By: Troy Hoepker
My partner’s Foxpro was on its second series of mournful rabbit distress calls, playing loudly to reach the ears of a coyote we hoped was home in this section full of CRP grasses and a wooded creek bed. We sat in a snow-covered terrace waiting patiently for an arrival, when a lone howl interrupted our distress sounds from a ¼ mile away to the South! We had a coyotes’ attention, but it was going to need some coaxing. I grabbed my howler and put out a semi-deep, semi-long howl. Quickly after I ended the long note, I included a few sharp barks! I put the call down and moved my gun and it’s bipod to point directly to the area that was just shy of my downwind, and waited.
Within a few minutes, a coyote loped quickly over the rise to peer in for a look directly downrange of the muzzle of my gun and almost downwind. As I peered through the scope at her, I couldn’t help but notice how pronounced her guard hairs stood at full attention on her back. She had come, not for a meal, but to defend her territory. She received more of a fight than she wanted though, with a 50grain pill from my .223 instead. Perfection! They most certainly don’t always come in so smoothly, but we had pulled this coyote in on a string!
Later, my partner and I both teasingly poked at each other about who’s calling had indeed brought that coyote to us. His distress sounds or my howl? Both served a purpose in this successful hunt. Without the distress, we may have never heard her interrogation howl. When she announced that she was in the area and it was her area, I knew that if she heard another defiant coyote, it could certainly bring her to us in a hurry! It was 3:30 in the afternoon and she may have been reluctant to leave the safety of cover the wooded creek bed provided, to come across open ground and investigate our distress sounds. However, she did want to know who was shopping at the grocery store in her territory. Hence, the interrogation howl she sang out. She may have very well came to the distress if she had not heard a response too, we’ll never know, but what she was listening for specifically was for the response of another coyote. Upon hearing something like that, she would come directly and probably show up to the downwind side.

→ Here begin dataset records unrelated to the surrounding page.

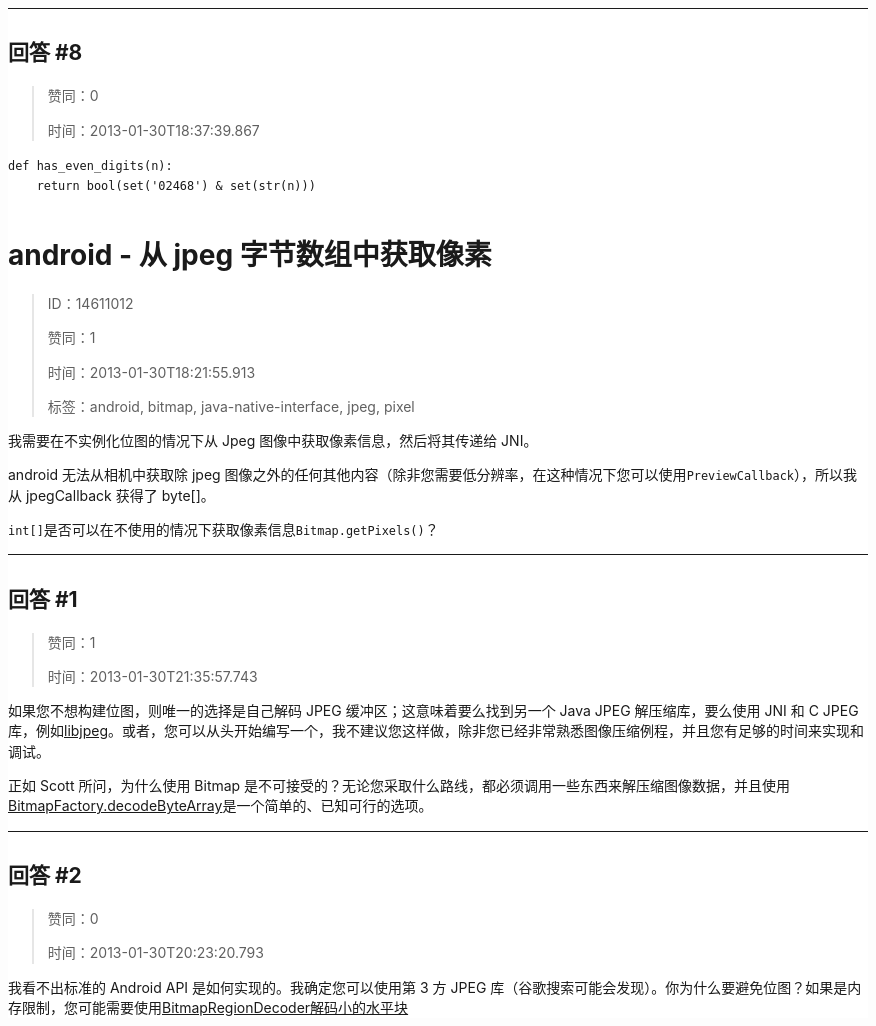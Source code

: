 * * *

## 回答 #8

> 赞同：0
> 
> 时间：2013-01-30T18:37:39.867

```
def has_even_digits(n):
    return bool(set('02468') & set(str(n))) 
```

# android - 从 jpeg 字节数组中获取像素

> ID：14611012
> 
> 赞同：1
> 
> 时间：2013-01-30T18:21:55.913
> 
> 标签：android, bitmap, java-native-interface, jpeg, pixel

我需要在不实例化位图的情况下从 Jpeg 图像中获取像素信息，然后将其传递给 JNI。

android 无法从相机中获取除 jpeg 图像之外的任何其他内容（除非您需要低分辨率，在这种情况下您可以使用`PreviewCallback`），所以我从 jpegCallback 获得了 byte[]。

`int[]`是否可以在不使用的情况下获取像素信息`Bitmap.getPixels()`？

* * *

## 回答 #1

> 赞同：1
> 
> 时间：2013-01-30T21:35:57.743

如果您不想构建位图，则唯一的选择是自己解码 JPEG 缓冲区；这意味着要么找到另一个 Java JPEG 解压缩库，要么使用 JNI 和 C JPEG 库，例如[libjpeg](http://libjpeg.sourceforge.net/)。或者，您可以从头开始编写一个，我不建议您这样做，除非您已经非常熟悉图像压缩例程，并且您有足够的时间来实现和调试。

正如 Scott 所问，为什么使用 Bitmap 是不可接受的？无论您采取什么路线，都必须调用一些东西来解压缩图像数据，并且使用[BitmapFactory.decodeByteArray](http://developer.android.com/reference/android/graphics/BitmapFactory.html)是一个简单的、已知可行的选项。

* * *

## 回答 #2

> 赞同：0
> 
> 时间：2013-01-30T20:23:20.793

我看不出标准的 Android API 是如何实现的。我确定您可以使用第 3 方 JPEG 库（谷歌搜索可能会发现）。你为什么要避免位图？如果是内存限制，您可能需要使用[BitmapRegionDecoder解码小的水平块](http://developer.android.com/reference/android/graphics/BitmapRegionDecoder.html)
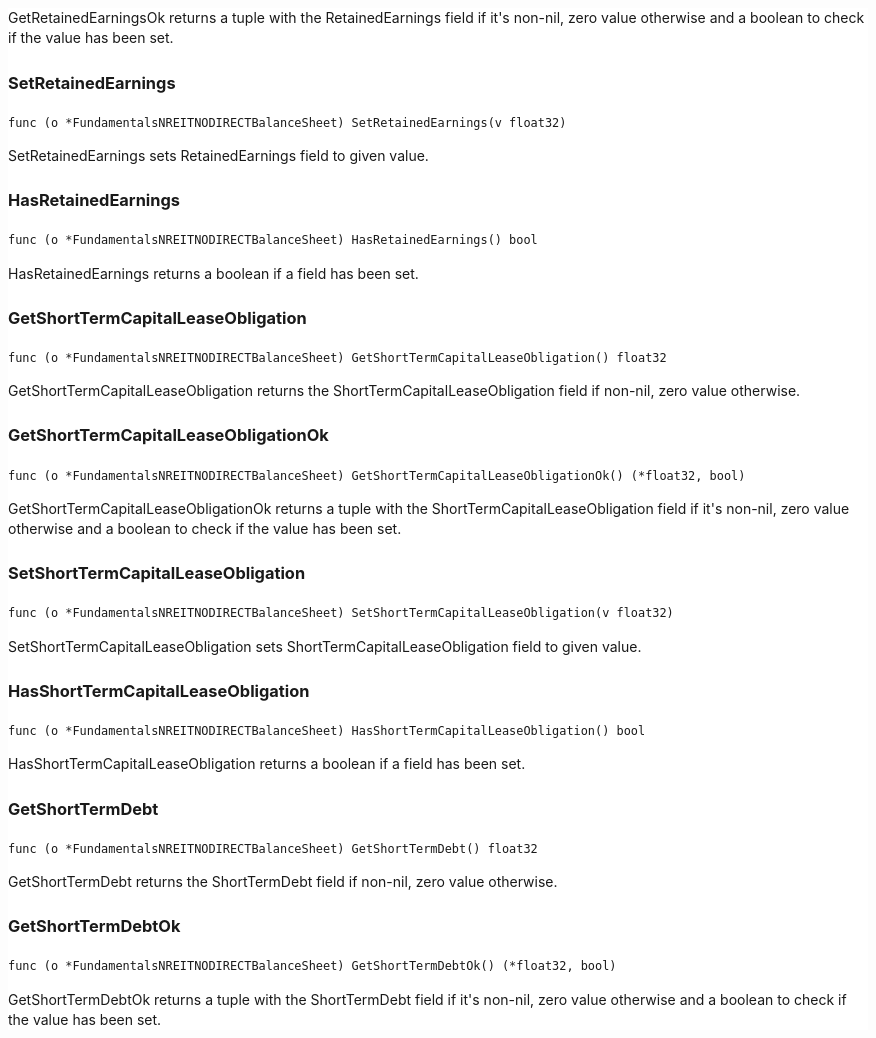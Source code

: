 GetRetainedEarningsOk returns a tuple with the RetainedEarnings field if it's non-nil, zero value otherwise
and a boolean to check if the value has been set.

### SetRetainedEarnings

`func (o *FundamentalsNREITNODIRECTBalanceSheet) SetRetainedEarnings(v float32)`

SetRetainedEarnings sets RetainedEarnings field to given value.

### HasRetainedEarnings

`func (o *FundamentalsNREITNODIRECTBalanceSheet) HasRetainedEarnings() bool`

HasRetainedEarnings returns a boolean if a field has been set.

### GetShortTermCapitalLeaseObligation

`func (o *FundamentalsNREITNODIRECTBalanceSheet) GetShortTermCapitalLeaseObligation() float32`

GetShortTermCapitalLeaseObligation returns the ShortTermCapitalLeaseObligation field if non-nil, zero value otherwise.

### GetShortTermCapitalLeaseObligationOk

`func (o *FundamentalsNREITNODIRECTBalanceSheet) GetShortTermCapitalLeaseObligationOk() (*float32, bool)`

GetShortTermCapitalLeaseObligationOk returns a tuple with the ShortTermCapitalLeaseObligation field if it's non-nil, zero value otherwise
and a boolean to check if the value has been set.

### SetShortTermCapitalLeaseObligation

`func (o *FundamentalsNREITNODIRECTBalanceSheet) SetShortTermCapitalLeaseObligation(v float32)`

SetShortTermCapitalLeaseObligation sets ShortTermCapitalLeaseObligation field to given value.

### HasShortTermCapitalLeaseObligation

`func (o *FundamentalsNREITNODIRECTBalanceSheet) HasShortTermCapitalLeaseObligation() bool`

HasShortTermCapitalLeaseObligation returns a boolean if a field has been set.

### GetShortTermDebt

`func (o *FundamentalsNREITNODIRECTBalanceSheet) GetShortTermDebt() float32`

GetShortTermDebt returns the ShortTermDebt field if non-nil, zero value otherwise.

### GetShortTermDebtOk

`func (o *FundamentalsNREITNODIRECTBalanceSheet) GetShortTermDebtOk() (*float32, bool)`

GetShortTermDebtOk returns a tuple with the ShortTermDebt field if it's non-nil, zero value otherwise
and a boolean to check if the value has been set.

Using a mouth call can benefit a caller in so many ways. With this story, I was able to quickly grab a howler and give the specific response tailor made for the situation. When selecting a mouth call for coyote vocalizations, look for a call with an open reed. The versatility of an open reed call gives a caller the ability to change pitch like a coyote does with its sound. Many open reed howlers have a wide tone board and maybe a longer bell. With some howlers on the market, the mouthpiece will separate from the bell. I use a Dan Thompson “Red Desert Howler” quite a bit, and with practice, have found it to be a very good howler capable of making many of the sounds coyotes use routinely. With just the mouthpiece, one can switch from coyote sounds to distress easily.